From Volume 38, Issue 44 of EIR Online, Published November 11, 2011

Global Economic News

Preparing for Greek Exit from Euro, Banks Conduct 'Fire Drills'

Nov. 4 (EIRNS)—Bracing themselves for a Greek withdrawal from the euro, European banks, and U.S. banks that operate in Europe, are said to be conducting "fire drills"—beefing up their hedges against Greek exposure and having their lawyers review loan agreements with Greek companies, the Wall Street Journal reports today.

Amidst widespread and panicked discussion over the "mess" that would ensue should Greece return to its old currency, the drachma, banks are trying to figure out what would happen to their euro-denominated loans under such conditions. The Journal asserts that, of course, such a scenario is unlikely, but then notes frenzied activity and statements from European leaders that a Greek exit is indeed possible.
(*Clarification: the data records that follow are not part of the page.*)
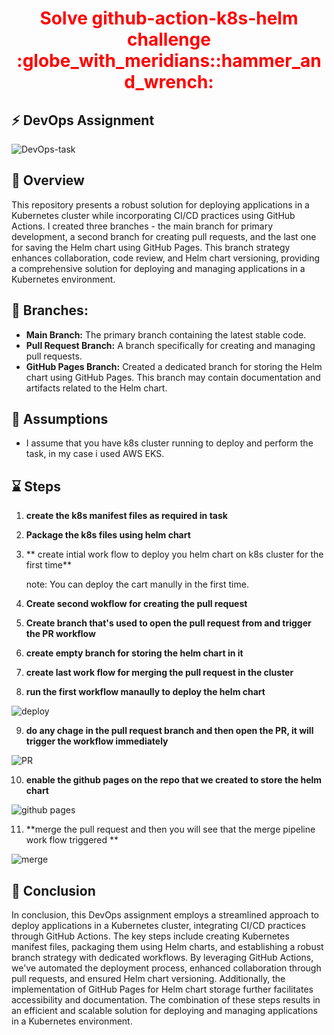 <div align="center">
  <h1 style="color: red;">Solve github-action-k8s-helm challenge :globe_with_meridians::hammer_and_wrench:</h1>
</div> 

##
## :zap: DevOps Assignment

![DevOps-task](https://github.com/AbdelrhmanAli123/Github-Action-Helm-Challenge/assets/133269614/d71a227a-e8ac-49dc-82c9-663f31659d04)

## 
## :scroll: Overview

This repository presents a robust solution for deploying applications in a Kubernetes cluster while incorporating CI/CD practices using GitHub Actions. I created three branches - the main branch for primary development, a second branch for creating pull requests, and the last one for saving the Helm chart using GitHub Pages. This branch strategy enhances collaboration, code review, and Helm chart versioning, providing a comprehensive solution for deploying and managing applications in a Kubernetes environment.

## :diamond_shape_with_a_dot_inside: Branches:
- **Main Branch:** The primary branch containing the latest stable code.
- **Pull Request Branch:** A branch specifically for creating and managing pull requests.
- **GitHub Pages Branch:** Created a dedicated branch for storing the Helm chart using GitHub Pages. This branch may contain documentation and artifacts related to the Helm chart.

## :diamond_shape_with_a_dot_inside: Assumptions

- I assume that you have k8s cluster running to deploy and perform the task, in my case i used AWS EKS.


## ⌛  Steps

1. **create the k8s manifest files as required in task**

2. **Package the k8s files using helm chart**   
    
3. ** create intial work flow to deploy you helm chart on k8s cluster for the first time**

   note: You can deploy the cart manully in the first time.

4. **Create second wokflow for creating the pull request**

5. **Create branch that's used to open the pull request from and trigger the PR workflow**

6. **create empty branch for storing the helm chart in it**

7. **create last work flow for merging the pull request in the cluster**

8. **run the first workflow manaully to deploy the helm chart**

![deploy](https://github.com/AbdelrhmanAli123/github-action-k8s-helm-challenge/assets/133269614/46e6d71d-9096-4da4-acd0-79902ae38068)

9. **do any chage in the pull request branch and then open the PR, it will trigger the workflow immediately**

![PR](https://github.com/AbdelrhmanAli123/github-action-k8s-helm-challenge/assets/133269614/32eae02a-eead-4f5e-b0c9-f6ab77c03352)

10. **enable the github pages on the repo that we created to store the helm chart**

![github pages](https://github.com/AbdelrhmanAli123/github-action-k8s-helm-challenge/assets/133269614/416db5ef-797b-4b02-9c6f-ea3249e5d775)

11. **merge the pull request and then you will see that the merge pipeline work flow triggered **
    
![merge](https://github.com/AbdelrhmanAli123/github-action-k8s-helm-challenge/assets/133269614/a2d93593-a8e4-4bae-a2a9-b89abfaa491c)


## :rocket: Conclusion

In conclusion, this DevOps assignment employs a streamlined approach to deploy applications in a Kubernetes cluster, integrating CI/CD practices through GitHub Actions. The key steps include creating Kubernetes manifest files, packaging them using Helm charts, and establishing a robust branch strategy with dedicated workflows. By leveraging GitHub Actions, we've automated the deployment process, enhanced collaboration through pull requests, and ensured Helm chart versioning. Additionally, the implementation of GitHub Pages for Helm chart storage further facilitates accessibility and documentation. The combination of these steps results in an efficient and scalable solution for deploying and managing applications in a Kubernetes environment.


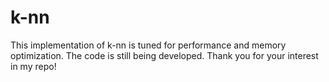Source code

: # k-nn
This implementation of k-nn is tuned for performance and memory optimization.
The code is still being developed. Thank you for your interest in my repo!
Corporate clients are now moving their money out of Greece as frequently as every day, fearing a sudden return to the drachma, the Journal reports. The Financial Times worries that should large amounts of Greek assets be moved to Germany, suddenly "a German euro is not the same as a Greek euro." And, it adds that if Greece leaves, "it would raise the question of whether other countries would be next."

Greek Tsunami Engulfs Italy

Nov. 1 (EIRNS)—Italy was the nation most severely affected by the run on stocks and bonds caused by Greece's decision to support the EU bailout. Yields on Italian ten-year bonds reached 6.34%, one notch closer to the 7% threshold considered to be "unsustainable." The Milan stock market collapsed by 6.8%, with large banks, such as Intesa Sanpaolo, plunging 15.8%, and Unicredit, 12.4%.

Pro-euro politicians and business leaders are blaming Italian Prime Minister Silvio Berlusconi, insisting that he has not been able to supply a credible reform (i.e., austerity) program. President Giorgio Napolitano, a supranationalist, issued a statement urging the government to find broader parliamentary alliances—a de facto request for Berlusconi to resign. Napolitano has spoken almost every day in the recent period, in a breach of his constitutional prerogatives. Recently he called on the government to implement "unpopular decisions." Berlusconi said that the Italian government will act "with rigor and decision."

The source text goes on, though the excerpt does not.